Saved data entries:
Start of Block

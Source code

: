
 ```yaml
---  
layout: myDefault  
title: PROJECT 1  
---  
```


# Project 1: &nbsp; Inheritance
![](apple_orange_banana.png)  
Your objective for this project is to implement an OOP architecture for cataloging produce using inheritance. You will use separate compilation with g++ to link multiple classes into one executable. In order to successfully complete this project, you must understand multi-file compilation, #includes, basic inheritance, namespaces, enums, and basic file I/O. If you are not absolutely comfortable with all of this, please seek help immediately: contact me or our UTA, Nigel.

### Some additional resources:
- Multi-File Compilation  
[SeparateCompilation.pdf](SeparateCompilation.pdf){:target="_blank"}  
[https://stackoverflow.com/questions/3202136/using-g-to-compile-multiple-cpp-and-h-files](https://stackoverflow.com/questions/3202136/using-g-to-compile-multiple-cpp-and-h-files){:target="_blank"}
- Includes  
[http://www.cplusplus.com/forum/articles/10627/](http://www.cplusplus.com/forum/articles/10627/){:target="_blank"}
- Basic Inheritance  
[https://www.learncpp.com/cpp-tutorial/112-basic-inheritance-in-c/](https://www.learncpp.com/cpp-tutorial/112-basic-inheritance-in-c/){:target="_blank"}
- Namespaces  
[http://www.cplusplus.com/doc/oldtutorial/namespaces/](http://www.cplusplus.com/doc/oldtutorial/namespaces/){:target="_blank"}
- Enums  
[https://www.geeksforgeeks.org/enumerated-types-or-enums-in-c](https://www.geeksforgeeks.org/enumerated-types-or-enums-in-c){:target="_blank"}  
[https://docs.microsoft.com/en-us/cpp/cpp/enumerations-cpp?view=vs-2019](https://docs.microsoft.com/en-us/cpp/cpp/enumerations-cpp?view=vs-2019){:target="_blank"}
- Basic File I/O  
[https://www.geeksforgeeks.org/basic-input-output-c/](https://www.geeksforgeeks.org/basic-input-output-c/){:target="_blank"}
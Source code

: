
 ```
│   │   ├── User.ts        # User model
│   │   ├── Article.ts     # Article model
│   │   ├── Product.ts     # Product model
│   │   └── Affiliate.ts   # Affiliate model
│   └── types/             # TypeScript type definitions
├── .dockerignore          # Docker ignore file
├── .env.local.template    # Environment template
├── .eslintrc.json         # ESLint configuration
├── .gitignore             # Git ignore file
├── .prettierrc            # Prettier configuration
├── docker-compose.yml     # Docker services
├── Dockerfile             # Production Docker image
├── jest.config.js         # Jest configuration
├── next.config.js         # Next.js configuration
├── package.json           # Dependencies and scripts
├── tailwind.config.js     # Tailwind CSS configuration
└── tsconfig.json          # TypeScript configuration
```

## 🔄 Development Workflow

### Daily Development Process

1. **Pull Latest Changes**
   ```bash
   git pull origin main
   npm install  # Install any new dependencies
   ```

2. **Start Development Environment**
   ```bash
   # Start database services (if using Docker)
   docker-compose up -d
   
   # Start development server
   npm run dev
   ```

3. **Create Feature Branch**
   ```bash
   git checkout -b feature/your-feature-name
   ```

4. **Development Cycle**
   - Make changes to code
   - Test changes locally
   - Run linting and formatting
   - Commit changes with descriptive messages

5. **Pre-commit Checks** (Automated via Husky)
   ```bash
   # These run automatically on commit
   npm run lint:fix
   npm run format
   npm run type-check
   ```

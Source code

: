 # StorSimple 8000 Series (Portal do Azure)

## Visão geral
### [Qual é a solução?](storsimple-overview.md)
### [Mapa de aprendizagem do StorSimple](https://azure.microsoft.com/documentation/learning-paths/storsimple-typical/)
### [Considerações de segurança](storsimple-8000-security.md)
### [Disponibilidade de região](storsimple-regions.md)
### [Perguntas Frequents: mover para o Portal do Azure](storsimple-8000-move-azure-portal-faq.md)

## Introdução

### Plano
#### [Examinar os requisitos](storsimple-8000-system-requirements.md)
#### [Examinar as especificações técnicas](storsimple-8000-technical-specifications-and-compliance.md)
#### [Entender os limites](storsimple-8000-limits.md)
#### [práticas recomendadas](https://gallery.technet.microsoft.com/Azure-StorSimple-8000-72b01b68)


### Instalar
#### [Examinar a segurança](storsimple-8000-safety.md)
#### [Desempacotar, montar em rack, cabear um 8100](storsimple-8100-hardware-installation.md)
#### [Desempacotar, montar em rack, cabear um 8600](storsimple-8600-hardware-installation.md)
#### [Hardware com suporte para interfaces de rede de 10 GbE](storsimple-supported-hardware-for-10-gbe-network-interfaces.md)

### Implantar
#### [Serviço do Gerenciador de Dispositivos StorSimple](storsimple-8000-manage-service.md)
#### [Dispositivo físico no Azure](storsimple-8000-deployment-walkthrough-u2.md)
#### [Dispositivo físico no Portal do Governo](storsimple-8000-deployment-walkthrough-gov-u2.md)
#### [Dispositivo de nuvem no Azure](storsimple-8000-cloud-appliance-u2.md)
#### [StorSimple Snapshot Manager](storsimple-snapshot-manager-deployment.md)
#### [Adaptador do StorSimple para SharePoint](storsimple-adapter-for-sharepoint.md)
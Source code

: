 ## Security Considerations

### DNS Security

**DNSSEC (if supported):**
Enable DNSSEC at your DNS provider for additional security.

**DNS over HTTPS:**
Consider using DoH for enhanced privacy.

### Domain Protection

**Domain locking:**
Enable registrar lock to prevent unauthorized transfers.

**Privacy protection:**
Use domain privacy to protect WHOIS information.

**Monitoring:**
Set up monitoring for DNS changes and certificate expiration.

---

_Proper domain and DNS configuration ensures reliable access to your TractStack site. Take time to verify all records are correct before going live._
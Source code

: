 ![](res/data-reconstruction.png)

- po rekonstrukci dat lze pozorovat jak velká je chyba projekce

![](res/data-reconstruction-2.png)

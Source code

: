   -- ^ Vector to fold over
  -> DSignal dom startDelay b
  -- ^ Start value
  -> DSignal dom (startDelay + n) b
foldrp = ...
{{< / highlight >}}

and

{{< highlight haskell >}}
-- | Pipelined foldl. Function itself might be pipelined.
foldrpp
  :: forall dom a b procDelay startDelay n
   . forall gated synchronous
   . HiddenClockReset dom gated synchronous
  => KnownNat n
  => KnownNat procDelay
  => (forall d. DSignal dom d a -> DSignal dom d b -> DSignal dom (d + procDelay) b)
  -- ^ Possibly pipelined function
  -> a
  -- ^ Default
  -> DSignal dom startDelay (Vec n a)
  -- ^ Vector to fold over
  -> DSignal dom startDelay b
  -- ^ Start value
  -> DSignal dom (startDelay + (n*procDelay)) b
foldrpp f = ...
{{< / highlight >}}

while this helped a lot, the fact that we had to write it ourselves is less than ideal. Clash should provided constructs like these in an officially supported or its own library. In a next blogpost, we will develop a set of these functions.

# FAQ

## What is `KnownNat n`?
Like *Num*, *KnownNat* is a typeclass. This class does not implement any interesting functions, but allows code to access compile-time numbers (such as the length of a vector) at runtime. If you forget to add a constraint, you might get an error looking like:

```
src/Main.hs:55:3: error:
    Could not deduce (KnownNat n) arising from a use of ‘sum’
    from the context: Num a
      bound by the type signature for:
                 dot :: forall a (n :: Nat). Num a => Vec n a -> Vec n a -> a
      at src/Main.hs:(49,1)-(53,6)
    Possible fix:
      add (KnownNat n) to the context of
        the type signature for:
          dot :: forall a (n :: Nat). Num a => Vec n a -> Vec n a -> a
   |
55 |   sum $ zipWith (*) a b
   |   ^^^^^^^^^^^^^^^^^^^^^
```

End of Block

> _Task goal_
The answer must be all of the entries, restated exactly.

> _Solution for this exercise_
Source code

:
 ```yaml
---  
layout: myDefault  
title: PROJECT 1  
---  
```


# Project 1: &nbsp; Inheritance
![](apple_orange_banana.png)  
Your objective for this project is to implement an OOP architecture for cataloging produce using inheritance. You will use separate compilation with g++ to link multiple classes into one executable. In order to successfully complete this project, you must understand multi-file compilation, #includes, basic inheritance, namespaces, enums, and basic file I/O. If you are not absolutely comfortable with all of this, please seek help immediately: contact me or our UTA, Nigel.

### Some additional resources:
- Multi-File Compilation  
[SeparateCompilation.pdf](SeparateCompilation.pdf){:target="_blank"}  
[https://stackoverflow.com/questions/3202136/using-g-to-compile-multiple-cpp-and-h-files](https://stackoverflow.com/questions/3202136/using-g-to-compile-multiple-cpp-and-h-files){:target="_blank"}
- Includes  
[http://www.cplusplus.com/forum/articles/10627/](http://www.cplusplus.com/forum/articles/10627/){:target="_blank"}
- Basic Inheritance  
[https://www.learncpp.com/cpp-tutorial/112-basic-inheritance-in-c/](https://www.learncpp.com/cpp-tutorial/112-basic-inheritance-in-c/){:target="_blank"}
- Namespaces  
[http://www.cplusplus.com/doc/oldtutorial/namespaces/](http://www.cplusplus.com/doc/oldtutorial/namespaces/){:target="_blank"}
- Enums  
[https://www.geeksforgeeks.org/enumerated-types-or-enums-in-c](https://www.geeksforgeeks.org/enumerated-types-or-enums-in-c){:target="_blank"}  
[https://docs.microsoft.com/en-us/cpp/cpp/enumerations-cpp?view=vs-2019](https://docs.microsoft.com/en-us/cpp/cpp/enumerations-cpp?view=vs-2019){:target="_blank"}
- Basic File I/O  
[https://www.geeksforgeeks.org/basic-input-output-c/](https://www.geeksforgeeks.org/basic-input-output-c/){:target="_blank"}
Source code

:
 ```
│   │   ├── User.ts        # User model
│   │   ├── Article.ts     # Article model
│   │   ├── Product.ts     # Product model
│   │   └── Affiliate.ts   # Affiliate model
│   └── types/             # TypeScript type definitions
├── .dockerignore          # Docker ignore file
├── .env.local.template    # Environment template
├── .eslintrc.json         # ESLint configuration
├── .gitignore             # Git ignore file
├── .prettierrc            # Prettier configuration
├── docker-compose.yml     # Docker services
├── Dockerfile             # Production Docker image
├── jest.config.js         # Jest configuration
├── next.config.js         # Next.js configuration
├── package.json           # Dependencies and scripts
├── tailwind.config.js     # Tailwind CSS configuration
└── tsconfig.json          # TypeScript configuration
```

## 🔄 Development Workflow

### Daily Development Process

1. **Pull Latest Changes**
   ```bash
   git pull origin main
   npm install  # Install any new dependencies
   ```

2. **Start Development Environment**
   ```bash
   # Start database services (if using Docker)
   docker-compose up -d
   
   # Start development server
   npm run dev
   ```

3. **Create Feature Branch**
   ```bash
   git checkout -b feature/your-feature-name
   ```

4. **Development Cycle**
   - Make changes to code
   - Test changes locally
   - Run linting and formatting
   - Commit changes with descriptive messages

5. **Pre-commit Checks** (Automated via Husky)
   ```bash
   # These run automatically on commit
   npm run lint:fix
   npm run format
   npm run type-check
   ```

Source code

: # StorSimple 8000 Series (Portal do Azure)

## Visão geral
### [Qual é a solução?](storsimple-overview.md)
### [Mapa de aprendizagem do StorSimple](https://azure.microsoft.com/documentation/learning-paths/storsimple-typical/)
### [Considerações de segurança](storsimple-8000-security.md)
### [Disponibilidade de região](storsimple-regions.md)
### [Perguntas Frequents: mover para o Portal do Azure](storsimple-8000-move-azure-portal-faq.md)

## Introdução

### Plano
#### [Examinar os requisitos](storsimple-8000-system-requirements.md)
#### [Examinar as especificações técnicas](storsimple-8000-technical-specifications-and-compliance.md)
#### [Entender os limites](storsimple-8000-limits.md)
#### [práticas recomendadas](https://gallery.technet.microsoft.com/Azure-StorSimple-8000-72b01b68)


### Instalar
#### [Examinar a segurança](storsimple-8000-safety.md)
#### [Desempacotar, montar em rack, cabear um 8100](storsimple-8100-hardware-installation.md)
#### [Desempacotar, montar em rack, cabear um 8600](storsimple-8600-hardware-installation.md)
#### [Hardware com suporte para interfaces de rede de 10 GbE](storsimple-supported-hardware-for-10-gbe-network-interfaces.md)

### Implantar
#### [Serviço do Gerenciador de Dispositivos StorSimple](storsimple-8000-manage-service.md)
#### [Dispositivo físico no Azure](storsimple-8000-deployment-walkthrough-u2.md)
#### [Dispositivo físico no Portal do Governo](storsimple-8000-deployment-walkthrough-gov-u2.md)
#### [Dispositivo de nuvem no Azure](storsimple-8000-cloud-appliance-u2.md)
#### [StorSimple Snapshot Manager](storsimple-snapshot-manager-deployment.md)
#### [Adaptador do StorSimple para SharePoint](storsimple-adapter-for-sharepoint.md)
Source code

: ## Security Considerations

### DNS Security

**DNSSEC (if supported):**
Enable DNSSEC at your DNS provider for additional security.

**DNS over HTTPS:**
Consider using DoH for enhanced privacy.

### Domain Protection

**Domain locking:**
Enable registrar lock to prevent unauthorized transfers.

**Privacy protection:**
Use domain privacy to protect WHOIS information.

**Monitoring:**
Set up monitoring for DNS changes and certificate expiration.

---

_Proper domain and DNS configuration ensures reliable access to your TractStack site. Take time to verify all records are correct before going live._
Source code

: ![](res/data-reconstruction.png)

- po rekonstrukci dat lze pozorovat jak velká je chyba projekce

![](res/data-reconstruction-2.png)

Source code

:   -- ^ Vector to fold over
  -> DSignal dom startDelay b
  -- ^ Start value
  -> DSignal dom (startDelay + n) b
foldrp = ...
{{< / highlight >}}

and

{{< highlight haskell >}}
-- | Pipelined foldl. Function itself might be pipelined.
foldrpp
  :: forall dom a b procDelay startDelay n
   . forall gated synchronous
   . HiddenClockReset dom gated synchronous
  => KnownNat n
  => KnownNat procDelay
  => (forall d. DSignal dom d a -> DSignal dom d b -> DSignal dom (d + procDelay) b)
  -- ^ Possibly pipelined function
  -> a
  -- ^ Default
  -> DSignal dom startDelay (Vec n a)
  -- ^ Vector to fold over
  -> DSignal dom startDelay b
  -- ^ Start value
  -> DSignal dom (startDelay + (n*procDelay)) b
foldrpp f = ...
{{< / highlight >}}

while this helped a lot, the fact that we had to write it ourselves is less than ideal. Clash should provided constructs like these in an officially supported or its own library. In a next blogpost, we will develop a set of these functions.

# FAQ

## What is `KnownNat n`?
Like *Num*, *KnownNat* is a typeclass. This class does not implement any interesting functions, but allows code to access compile-time numbers (such as the length of a vector) at runtime. If you forget to add a constraint, you might get an error looking like:

```
src/Main.hs:55:3: error:
    Could not deduce (KnownNat n) arising from a use of ‘sum’
    from the context: Num a
      bound by the type signature for:
                 dot :: forall a (n :: Nat). Num a => Vec n a -> Vec n a -> a
      at src/Main.hs:(49,1)-(53,6)
    Possible fix:
      add (KnownNat n) to the context of
        the type signature for:
          dot :: forall a (n :: Nat). Num a => Vec n a -> Vec n a -> a
   |
55 |   sum $ zipWith (*) a b
   |   ^^^^^^^^^^^^^^^^^^^^^
```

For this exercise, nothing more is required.